Cached
This filter works with the Largest Contentful Paint metric
If you want to know if a particular image is served from the cache, you can use the cached filter. The screenshot belows shows that the amount of times this LCP image comes out of the cache is pretty low.
the cached filter might show one or more of the following values:
- blocked
This means we could not determine the caching status of this image. This typically happens for LCP candidates that are served from a different domain, but didn't had additional headers to expose this kind of information. - no
This means the image was not served from any cache and had to be downloaded from a server. - memory cache
This means browsers were able to fetch the LCP image from memory cache. This typically happens on back-forward or reload attempts. - disk cache
This means the browser was able to fetch the LCP from the user's disk. This typically happens when a user navigates to a page that served the same image before, resulting in the image being saved to the disk storage of the user's device.

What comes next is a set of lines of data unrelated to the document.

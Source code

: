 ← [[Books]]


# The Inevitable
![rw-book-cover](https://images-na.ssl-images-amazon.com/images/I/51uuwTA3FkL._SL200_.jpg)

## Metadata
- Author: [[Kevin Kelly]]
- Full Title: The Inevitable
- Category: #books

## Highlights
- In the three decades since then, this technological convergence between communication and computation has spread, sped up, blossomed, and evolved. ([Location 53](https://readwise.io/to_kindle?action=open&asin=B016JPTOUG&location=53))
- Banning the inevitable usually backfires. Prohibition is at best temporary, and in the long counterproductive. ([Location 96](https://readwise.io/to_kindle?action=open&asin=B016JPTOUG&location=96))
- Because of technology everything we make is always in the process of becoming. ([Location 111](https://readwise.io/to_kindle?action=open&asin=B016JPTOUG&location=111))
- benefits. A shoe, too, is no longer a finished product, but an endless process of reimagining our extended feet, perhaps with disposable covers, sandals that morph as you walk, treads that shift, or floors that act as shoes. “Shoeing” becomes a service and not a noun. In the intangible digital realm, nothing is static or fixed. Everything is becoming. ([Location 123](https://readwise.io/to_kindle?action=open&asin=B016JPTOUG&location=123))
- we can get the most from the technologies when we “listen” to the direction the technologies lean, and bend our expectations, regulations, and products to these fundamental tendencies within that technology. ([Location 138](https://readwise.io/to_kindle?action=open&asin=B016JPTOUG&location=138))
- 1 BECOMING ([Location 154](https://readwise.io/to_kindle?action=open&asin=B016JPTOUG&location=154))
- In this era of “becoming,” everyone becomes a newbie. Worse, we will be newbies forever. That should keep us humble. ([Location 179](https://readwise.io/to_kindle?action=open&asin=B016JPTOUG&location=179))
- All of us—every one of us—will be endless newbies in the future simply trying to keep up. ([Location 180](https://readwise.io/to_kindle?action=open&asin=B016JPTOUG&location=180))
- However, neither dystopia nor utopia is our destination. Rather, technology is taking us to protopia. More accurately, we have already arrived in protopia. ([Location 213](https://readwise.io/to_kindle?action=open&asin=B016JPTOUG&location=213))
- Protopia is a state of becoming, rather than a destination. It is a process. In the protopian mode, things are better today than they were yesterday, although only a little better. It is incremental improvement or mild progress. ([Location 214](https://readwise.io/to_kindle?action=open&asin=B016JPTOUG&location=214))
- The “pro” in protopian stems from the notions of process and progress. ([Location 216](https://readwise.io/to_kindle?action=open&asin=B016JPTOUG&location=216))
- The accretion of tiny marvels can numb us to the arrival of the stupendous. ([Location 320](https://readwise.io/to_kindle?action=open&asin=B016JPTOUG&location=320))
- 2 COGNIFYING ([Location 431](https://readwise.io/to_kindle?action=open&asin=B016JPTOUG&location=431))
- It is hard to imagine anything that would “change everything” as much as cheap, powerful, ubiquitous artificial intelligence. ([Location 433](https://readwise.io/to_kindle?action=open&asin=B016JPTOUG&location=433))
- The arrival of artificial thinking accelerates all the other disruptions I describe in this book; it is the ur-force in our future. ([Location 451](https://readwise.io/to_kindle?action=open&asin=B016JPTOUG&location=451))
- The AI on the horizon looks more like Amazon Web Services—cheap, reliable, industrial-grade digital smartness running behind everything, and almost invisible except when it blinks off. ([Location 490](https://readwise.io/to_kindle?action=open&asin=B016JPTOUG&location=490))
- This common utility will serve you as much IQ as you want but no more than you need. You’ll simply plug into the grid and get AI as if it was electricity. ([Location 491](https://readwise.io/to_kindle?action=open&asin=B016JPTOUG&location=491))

PerformanceResourceTiming API
We're using the `PerformanceResourceTiming` API data as exposed by the web-vitals library to draw conclusions about the caching status of the LCP image. For example, when the transferSize
is equal to zero, there is a chance that the image was cached.
Blocked
However, when transferSize equals zero, it might also just not be exposed via the `PerformanceResourceTiming` API. This could happen when the Timing-Allow-Origin
(TAO) header isn't present or was not configured to expose all resource related information. This means that RUMvision also won't be able to track the caching status of an LCP image.
We are still able to determine if the TAO header was set correctly by also checking the requestStart
value. If that value is empty too, the TAA header wasn't (properly) set and as a result, we will show blocked instead.
WHen there's a blocking TAO in place for images served from a different origin, the
renderTime
attribute was guarded, leading to a less accurate LCP value.
Chrome 133 works around that, allowing RUM providers like RUMvision to get a way more accurate LCP value as well as breakdown for images.
Memory vs disk cache
Once our JavaScript detected that the image was fetched from cache, it could still either be served from memory or disk cache. The same information is also exposed in the Network panel of DevTools.
However, memory cache vs. HTTP cache cannot be directly determined with JavaScript, as this is abstracted by the browser. Instead, we compare the startTime
of the LCP image with the responseEnd
. If these are the same, the image was likely served from memory cache. If not, the image was likely served from disk cache.
In the `PerformanceResourceTiming` API the caching status isn't exposed in the same way.
Browser differences
Do note that as we're using data from the Resource Timing API, there could be differences between browsers as to what they expose. The above is tested in and should correctly apply to Chromium browsers.